Ia ingin istirahat untuk mengatur nafas sejenak, tapi tiba-tiba terdengar sebuah suara ganjil datang dari kegelapan, kontras sekali dengan kesunyian yang mencekam.
"Tok..! Tok..!" bunyi suara yang seolah menghantui.
Dewi Andongsari terjaga. Jantungnya berdegup kencang. 'Syukurlah,' batinnya. Hanya sebuah mimpi. Telinganya mendengar suara orang di luar mengetuk pintu. Cukup keras.
"Tok..tok..tok..!"
Pepohonan masih merunduk kedinginan dalam dekapan kabut pagi.

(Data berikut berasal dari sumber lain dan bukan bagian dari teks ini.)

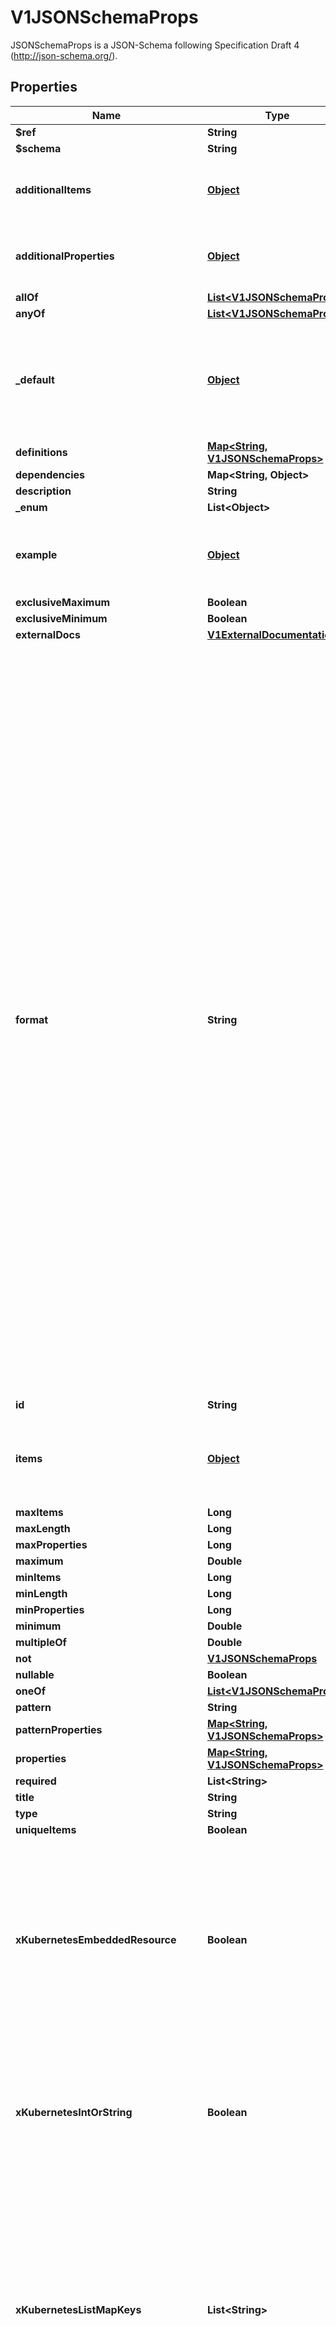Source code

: 

# V1JSONSchemaProps

JSONSchemaProps is a JSON-Schema following Specification Draft 4 (http://json-schema.org/).
## Properties

Name | Type | Description | Notes
------------ | ------------- | ------------- | -------------
**$ref** | **String** |  |  [optional]
**$schema** | **String** |  |  [optional]
**additionalItems** | [**Object**](.md) | JSONSchemaPropsOrBool represents JSONSchemaProps or a boolean value. Defaults to true for the boolean property. |  [optional]
**additionalProperties** | [**Object**](.md) | JSONSchemaPropsOrBool represents JSONSchemaProps or a boolean value. Defaults to true for the boolean property. |  [optional]
**allOf** | [**List&lt;V1JSONSchemaProps&gt;**](V1JSONSchemaProps.md) |  |  [optional]
**anyOf** | [**List&lt;V1JSONSchemaProps&gt;**](V1JSONSchemaProps.md) |  |  [optional]
**_default** | [**Object**](.md) | default is a default value for undefined object fields. Defaulting is a beta feature under the CustomResourceDefaulting feature gate. Defaulting requires spec.preserveUnknownFields to be false. |  [optional]
**definitions** | [**Map&lt;String, V1JSONSchemaProps&gt;**](V1JSONSchemaProps.md) |  |  [optional]
**dependencies** | **Map&lt;String, Object&gt;** |  |  [optional]
**description** | **String** |  |  [optional]
**_enum** | **List&lt;Object&gt;** |  |  [optional]
**example** | [**Object**](.md) | JSON represents any valid JSON value. These types are supported: bool, int64, float64, string, []interface{}, map[string]interface{} and nil. |  [optional]
**exclusiveMaximum** | **Boolean** |  |  [optional]
**exclusiveMinimum** | **Boolean** |  |  [optional]
**externalDocs** | [**V1ExternalDocumentation**](V1ExternalDocumentation.md) |  |  [optional]
**format** | **String** | format is an OpenAPI v3 format string. Unknown formats are ignored. The following formats are validated:  - bsonobjectid: a bson object ID, i.e. a 24 characters hex string - uri: an URI as parsed by Golang net/url.ParseRequestURI - email: an email address as parsed by Golang net/mail.ParseAddress - hostname: a valid representation for an Internet host name, as defined by RFC 1034, section 3.1 [RFC1034]. - ipv4: an IPv4 IP as parsed by Golang net.ParseIP - ipv6: an IPv6 IP as parsed by Golang net.ParseIP - cidr: a CIDR as parsed by Golang net.ParseCIDR - mac: a MAC address as parsed by Golang net.ParseMAC - uuid: an UUID that allows uppercase defined by the regex (?i)^[0-9a-f]{8}-?[0-9a-f]{4}-?[0-9a-f]{4}-?[0-9a-f]{4}-?[0-9a-f]{12}$ - uuid3: an UUID3 that allows uppercase defined by the regex (?i)^[0-9a-f]{8}-?[0-9a-f]{4}-?3[0-9a-f]{3}-?[0-9a-f]{4}-?[0-9a-f]{12}$ - uuid4: an UUID4 that allows uppercase defined by the regex (?i)^[0-9a-f]{8}-?[0-9a-f]{4}-?4[0-9a-f]{3}-?[89ab][0-9a-f]{3}-?[0-9a-f]{12}$ - uuid5: an UUID5 that allows uppercase defined by the regex (?i)^[0-9a-f]{8}-?[0-9a-f]{4}-?5[0-9a-f]{3}-?[89ab][0-9a-f]{3}-?[0-9a-f]{12}$ - isbn: an ISBN10 or ISBN13 number string like \&quot;0321751043\&quot; or \&quot;978-0321751041\&quot; - isbn10: an ISBN10 number string like \&quot;0321751043\&quot; - isbn13: an ISBN13 number string like \&quot;978-0321751041\&quot; - creditcard: a credit card number defined by the regex ^(?:4[0-9]{12}(?:[0-9]{3})?|5[1-5][0-9]{14}|6(?:011|5[0-9][0-9])[0-9]{12}|3[47][0-9]{13}|3(?:0[0-5]|[68][0-9])[0-9]{11}|(?:2131|1800|35\\\\d{3})\\\\d{11})$ with any non digit characters mixed in - ssn: a U.S. social security number following the regex ^\\\\d{3}[- ]?\\\\d{2}[- ]?\\\\d{4}$ - hexcolor: an hexadecimal color code like \&quot;#FFFFFF: following the regex ^#?([0-9a-fA-F]{3}|[0-9a-fA-F]{6})$ - rgbcolor: an RGB color code like rgb like \&quot;rgb(255,255,2559\&quot; - byte: base64 encoded binary data - password: any kind of string - date: a date string like \&quot;2006-01-02\&quot; as defined by full-date in RFC3339 - duration: a duration string like \&quot;22 ns\&quot; as parsed by Golang time.ParseDuration or compatible with Scala duration format - datetime: a date time string like \&quot;2014-12-15T19:30:20.000Z\&quot; as defined by date-time in RFC3339. |  [optional]
**id** | **String** |  |  [optional]
**items** | [**Object**](.md) | JSONSchemaPropsOrArray represents a value that can either be a JSONSchemaProps or an array of JSONSchemaProps. Mainly here for serialization purposes. |  [optional]
**maxItems** | **Long** |  |  [optional]
**maxLength** | **Long** |  |  [optional]
**maxProperties** | **Long** |  |  [optional]
**maximum** | **Double** |  |  [optional]
**minItems** | **Long** |  |  [optional]
**minLength** | **Long** |  |  [optional]
**minProperties** | **Long** |  |  [optional]
**minimum** | **Double** |  |  [optional]
**multipleOf** | **Double** |  |  [optional]
**not** | [**V1JSONSchemaProps**](V1JSONSchemaProps.md) |  |  [optional]
**nullable** | **Boolean** |  |  [optional]
**oneOf** | [**List&lt;V1JSONSchemaProps&gt;**](V1JSONSchemaProps.md) |  |  [optional]
**pattern** | **String** |  |  [optional]
**patternProperties** | [**Map&lt;String, V1JSONSchemaProps&gt;**](V1JSONSchemaProps.md) |  |  [optional]
**properties** | [**Map&lt;String, V1JSONSchemaProps&gt;**](V1JSONSchemaProps.md) |  |  [optional]
**required** | **List&lt;String&gt;** |  |  [optional]
**title** | **String** |  |  [optional]
**type** | **String** |  |  [optional]
**uniqueItems** | **Boolean** |  |  [optional]
**xKubernetesEmbeddedResource** | **Boolean** | x-kubernetes-embedded-resource defines that the value is an embedded Kubernetes runtime.Object, with TypeMeta and ObjectMeta. The type must be object. It is allowed to further restrict the embedded object. kind, apiVersion and metadata are validated automatically. x-kubernetes-preserve-unknown-fields is allowed to be true, but does not have to be if the object is fully specified (up to kind, apiVersion, metadata). |  [optional]
**xKubernetesIntOrString** | **Boolean** | x-kubernetes-int-or-string specifies that this value is either an integer or a string. If this is true, an empty type is allowed and type as child of anyOf is permitted if following one of the following patterns:  1) anyOf:    - type: integer    - type: string 2) allOf:    - anyOf:      - type: integer      - type: string    - ... zero or more |  [optional]
**xKubernetesListMapKeys** | **List&lt;String&gt;** | x-kubernetes-list-map-keys annotates an array with the x-kubernetes-list-type &#x60;map&#x60; by specifying the keys used as the index of the map.  This tag MUST only be used on lists that have the \&quot;x-kubernetes-list-type\&quot; extension set to \&quot;map\&quot;. Also, the values specified for this attribute must be a scalar typed field of the child structure (no nesting is supported).  The properties specified must either be required or have a default value, to ensure those properties are present for all list items. |  [optional]
**xKubernetesListType** | **String** | x-kubernetes-list-type annotates an array to further describe its topology. This extension must only be used on lists and may have 3 possible values:  1) &#x60;atomic&#x60;: the list is treated as a single entity, like a scalar.      Atomic lists will be entirely replaced when updated. This extension      may be used on any type of list (struct, scalar, ...). 2) &#x60;set&#x60;:      Sets are lists that must not have multiple items with the same value. Each      value must be a scalar, an object with x-kubernetes-map-type &#x60;atomic&#x60; or an      array with x-kubernetes-list-type &#x60;atomic&#x60;. 3) &#x60;map&#x60;:      These lists are like maps in that their elements have a non-index key      used to identify them. Order is preserved upon merge. The map tag      must only be used on a list with elements of type object. Defaults to atomic for arrays. |  [optional]
**xKubernetesMapType** | **String** | x-kubernetes-map-type annotates an object to further describe its topology. This extension must only be used when type is object and may have 2 possible values:  1) &#x60;granular&#x60;:      These maps are actual maps (key-value pairs) and each fields are independent      from each other (they can each be manipulated by separate actors). This is      the default behaviour for all maps. 2) &#x60;atomic&#x60;: the list is treated as a single entity, like a scalar.      Atomic maps will be entirely replaced when updated. |  [optional]
**xKubernetesPreserveUnknownFields** | **Boolean** | x-kubernetes-preserve-unknown-fields stops the API server decoding step from pruning fields which are not specified in the validation schema. This affects fields recursively, but switches back to normal pruning behaviour if nested properties or additionalProperties are specified in the schema. This can either be true or undefined. False is forbidden. |  [optional]
**xKubernetesValidations** | [**List&lt;V1ValidationRule&gt;**](V1ValidationRule.md) | x-kubernetes-validations describes a list of validation rules written in the CEL expression language. |  [optional]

Dewi Andongsari sebetulnya tidak tega membangunkan suaminya, tapi kemudian, "Kangmas.., kangmas..."
"Hm.., iya?"
"Ada orang ngetuk pintu di depan!"
"Siapa orang yang tidak tahu adab itu, bertamu sepagi ini?" gumam Dipa, lalu menyuruh istrinya untuk membuka pintu sementara ia mengenakan baju.
Tamu itu Ki Supo, menyampaikan kabar bahwa saat itu juga Ki Dipa harus berangkat ke kota. Kerajaan dalam keadaan genting. "Ini perintah langsung dari Prabu Kertanegara!"
"Apa yang terjadi, Ki?"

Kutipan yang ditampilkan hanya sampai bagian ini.